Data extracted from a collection
╔══

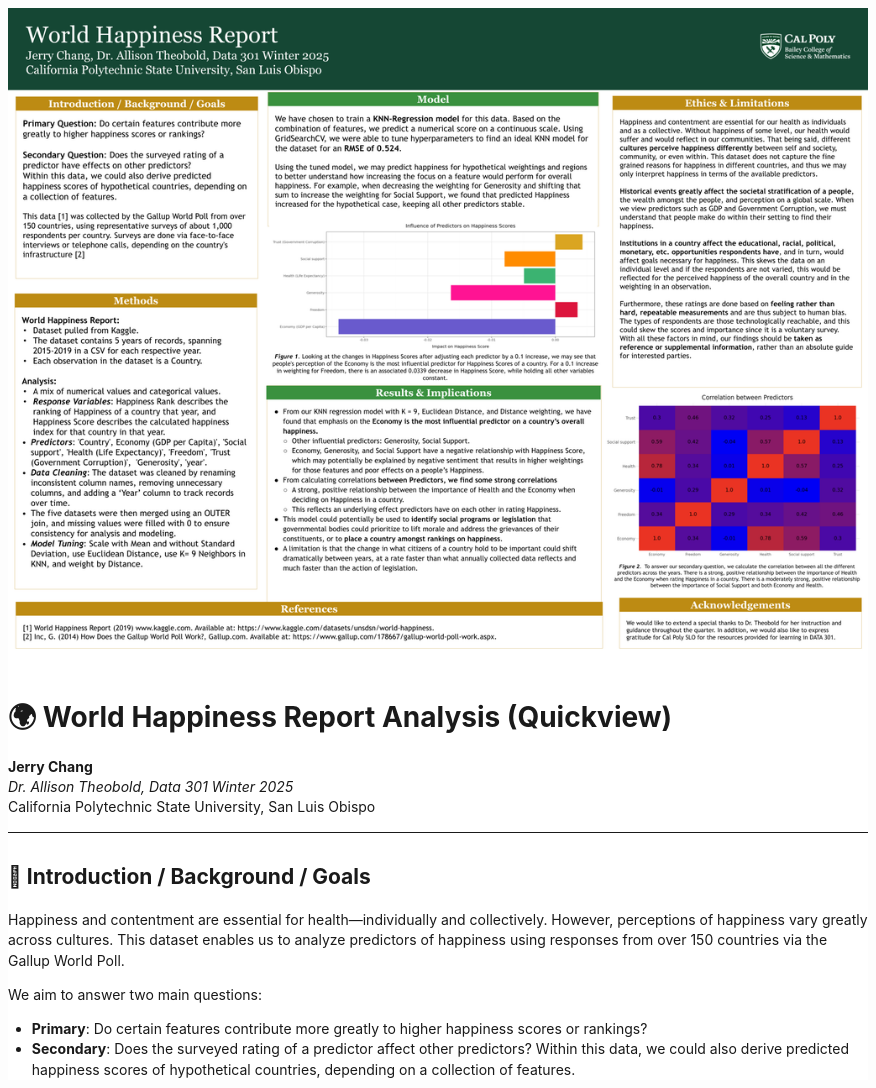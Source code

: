 ![Final Poster Insights](https://github.com/cjerryc/WorldHappinessReport-Data-Analysis-and-Insights/blob/main/Data301_FinalPoster.pptx.png?raw=true)


# 🌍 World Happiness Report Analysis (Quickview)

**Jerry Chang**  
*Dr. Allison Theobold, Data 301 Winter 2025*  
California Polytechnic State University, San Luis Obispo

---

## 📌 Introduction / Background / Goals

Happiness and contentment are essential for health—individually and collectively. However, perceptions of happiness vary greatly across cultures. This dataset enables us to analyze predictors of happiness using responses from over 150 countries via the Gallup World Poll.

We aim to answer two main questions:
- **Primary**: Do certain features contribute more greatly to higher happiness scores or rankings?
- **Secondary**: Does the surveyed rating of a predictor affect other predictors? Within this data, we could also derive predicted happiness scores of hypothetical countries, depending on a collection of features.
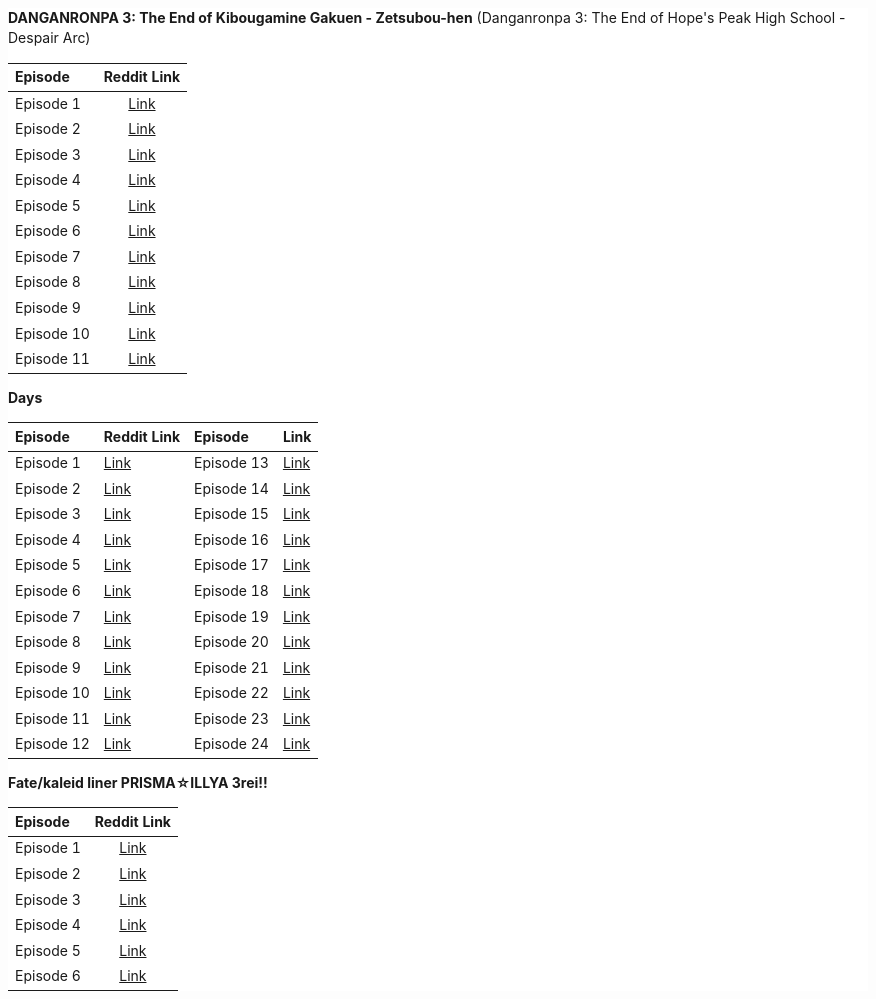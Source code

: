 **DANGANRONPA 3: The End of Kibougamine Gakuen - Zetsubou-hen** (Danganronpa 3: The End of Hope's Peak High School - Despair Arc)

|**Episode**|**Reddit Link**
|:--|:-:
|Episode 1|[Link](https://redd.it/4stuo5)
|Episode 2|[Link](https://redd.it/4txjsf)
|Episode 3|[Link](https://redd.it/4v1j7b)
|Episode 4|[Link](https://redd.it/4w58d9)
|Episode 5|[Link](https://redd.it/4x8pvd)
|Episode 6|[Link](https://redd.it/4yd46y)
|Episode 7|[Link](https://www.reddit.com/r/anime/comments/4zj2t5)
|Episode 8|[Link](https://www.reddit.com/r/anime/comments/50pki8)
|Episode 9|[Link](https://www.reddit.com/r/anime/comments/51tkje)
|Episode 10|[Link](https://www.reddit.com/r/anime/comments/52xwv6)
|Episode 11|[Link](https://www.reddit.com/r/anime/comments/541dxv)
 
**Days**

|**Episode**|**Reddit Link**|Episode|Link|
:--|:--|:--|:--|
|Episode 1|[Link](https://redd.it/4qyrsh)|Episode 13|[Link](https://www.reddit.com/r/anime/comments/55er4i)
|Episode 2|[Link](https://redd.it/4s1u5b)|Episode 14|[Link](https://www.reddit.com/r/anime/comments/56ikf4)
|Episode 3|[Link](https://redd.it/4tb4v6)|Episode 15|[Link](https://www.reddit.com/r/anime/comments/57nnx5)
|Episode 4|[Link](http://redd.it/4u9oi0)|Episode 16|[Link](https://www.reddit.com/r/anime/comments/58v1v0)
|Episode 5|[Link](http://redd.it/4vdkws)|Episode 17|[Link](https://www.reddit.com/r/anime/comments/5a25lc)
|Episode 6|[Link](http://redd.it/4whcpo)|Episode 18|[Link](https://www.reddit.com/r/anime/comments/5bbo0m)
|Episode 7|[Link](https://redd.it/4xkl8w)|Episode 19|[Link](https://www.reddit.com/r/anime/comments/5cmabr)
|Episode 8|[Link](https://www.reddit.com/r/anime/comments/4yr5m6)|Episode 20|[Link](https://www.reddit.com/r/anime/comments/5dud9r)
|Episode 9|[Link](https://www.reddit.com/r/anime/comments/4zvsmw)|Episode 21|[Link](https://www.reddit.com/r/anime/comments/5f1elu)
|Episode 10|[Link](https://www.reddit.com/r/anime/comments/510dbv)|Episode 22|[Link](https://www.reddit.com/r/anime/comments/5gbjuj)
|Episode 11|[Link](https://www.reddit.com/r/anime/comments/524pjd)|Episode 23|[Link](https://www.reddit.com/r/anime/comments/5hm54b)
|Episode 12|[Link](https://www.reddit.com/r/anime/comments/538qeh)|Episode 24|[Link](https://www.reddit.com/r/anime/comments/5iwftq)
 
**Fate/kaleid liner PRISMA☆ILLYA 3rei!!**

|**Episode**|**Reddit Link**
|:--|:-:
|Episode 1|[Link](https://redd.it/4rj274)
|Episode 2|[Link](https://redd.it/4snqte)
|Episode 3|[Link](https://redd.it/4trorc)
|Episode 4|[Link](http://redd.it/4uv72k)
|Episode 5|[Link](http://redd.it/4vz2gs)
|Episode 6|[Link](http://redd.it/4x2oon)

╚══

Problem:
From the first line to the last, please copy the data exactly, with the pictures left out.

Solution to this task:
Source code

: ![Final Poster Insights](https://github.com/cjerryc/WorldHappinessReport-Data-Analysis-and-Insights/blob/main/Data301_FinalPoster.pptx.png?raw=true)


# 🌍 World Happiness Report Analysis (Quickview)

**Jerry Chang**  
*Dr. Allison Theobold, Data 301 Winter 2025*  
California Polytechnic State University, San Luis Obispo

---

## 📌 Introduction / Background / Goals

Happiness and contentment are essential for health—individually and collectively. However, perceptions of happiness vary greatly across cultures. This dataset enables us to analyze predictors of happiness using responses from over 150 countries via the Gallup World Poll.

We aim to answer two main questions:
- **Primary**: Do certain features contribute more greatly to higher happiness scores or rankings?
- **Secondary**: Does the surveyed rating of a predictor affect other predictors? Within this data, we could also derive predicted happiness scores of hypothetical countries, depending on a collection of features.
Source code

: **DANGANRONPA 3: The End of Kibougamine Gakuen - Zetsubou-hen** (Danganronpa 3: The End of Hope's Peak High School - Despair Arc)

|**Episode**|**Reddit Link**
|:--|:-:
|Episode 1|[Link](https://redd.it/4stuo5)
|Episode 2|[Link](https://redd.it/4txjsf)
|Episode 3|[Link](https://redd.it/4v1j7b)
|Episode 4|[Link](https://redd.it/4w58d9)
|Episode 5|[Link](https://redd.it/4x8pvd)
|Episode 6|[Link](https://redd.it/4yd46y)
|Episode 7|[Link](https://www.reddit.com/r/anime/comments/4zj2t5)
|Episode 8|[Link](https://www.reddit.com/r/anime/comments/50pki8)
|Episode 9|[Link](https://www.reddit.com/r/anime/comments/51tkje)
|Episode 10|[Link](https://www.reddit.com/r/anime/comments/52xwv6)
|Episode 11|[Link](https://www.reddit.com/r/anime/comments/541dxv)
 
**Days**

|**Episode**|**Reddit Link**|Episode|Link|
:--|:--|:--|:--|
|Episode 1|[Link](https://redd.it/4qyrsh)|Episode 13|[Link](https://www.reddit.com/r/anime/comments/55er4i)
|Episode 2|[Link](https://redd.it/4s1u5b)|Episode 14|[Link](https://www.reddit.com/r/anime/comments/56ikf4)
|Episode 3|[Link](https://redd.it/4tb4v6)|Episode 15|[Link](https://www.reddit.com/r/anime/comments/57nnx5)
|Episode 4|[Link](http://redd.it/4u9oi0)|Episode 16|[Link](https://www.reddit.com/r/anime/comments/58v1v0)
|Episode 5|[Link](http://redd.it/4vdkws)|Episode 17|[Link](https://www.reddit.com/r/anime/comments/5a25lc)
|Episode 6|[Link](http://redd.it/4whcpo)|Episode 18|[Link](https://www.reddit.com/r/anime/comments/5bbo0m)
|Episode 7|[Link](https://redd.it/4xkl8w)|Episode 19|[Link](https://www.reddit.com/r/anime/comments/5cmabr)
|Episode 8|[Link](https://www.reddit.com/r/anime/comments/4yr5m6)|Episode 20|[Link](https://www.reddit.com/r/anime/comments/5dud9r)
|Episode 9|[Link](https://www.reddit.com/r/anime/comments/4zvsmw)|Episode 21|[Link](https://www.reddit.com/r/anime/comments/5f1elu)
|Episode 10|[Link](https://www.reddit.com/r/anime/comments/510dbv)|Episode 22|[Link](https://www.reddit.com/r/anime/comments/5gbjuj)
|Episode 11|[Link](https://www.reddit.com/r/anime/comments/524pjd)|Episode 23|[Link](https://www.reddit.com/r/anime/comments/5hm54b)
|Episode 12|[Link](https://www.reddit.com/r/anime/comments/538qeh)|Episode 24|[Link](https://www.reddit.com/r/anime/comments/5iwftq)
 
**Fate/kaleid liner PRISMA☆ILLYA 3rei!!**

|**Episode**|**Reddit Link**
|:--|:-:
|Episode 1|[Link](https://redd.it/4rj274)
|Episode 2|[Link](https://redd.it/4snqte)
|Episode 3|[Link](https://redd.it/4trorc)
|Episode 4|[Link](http://redd.it/4uv72k)
|Episode 5|[Link](http://redd.it/4vz2gs)
|Episode 6|[Link](http://redd.it/4x2oon)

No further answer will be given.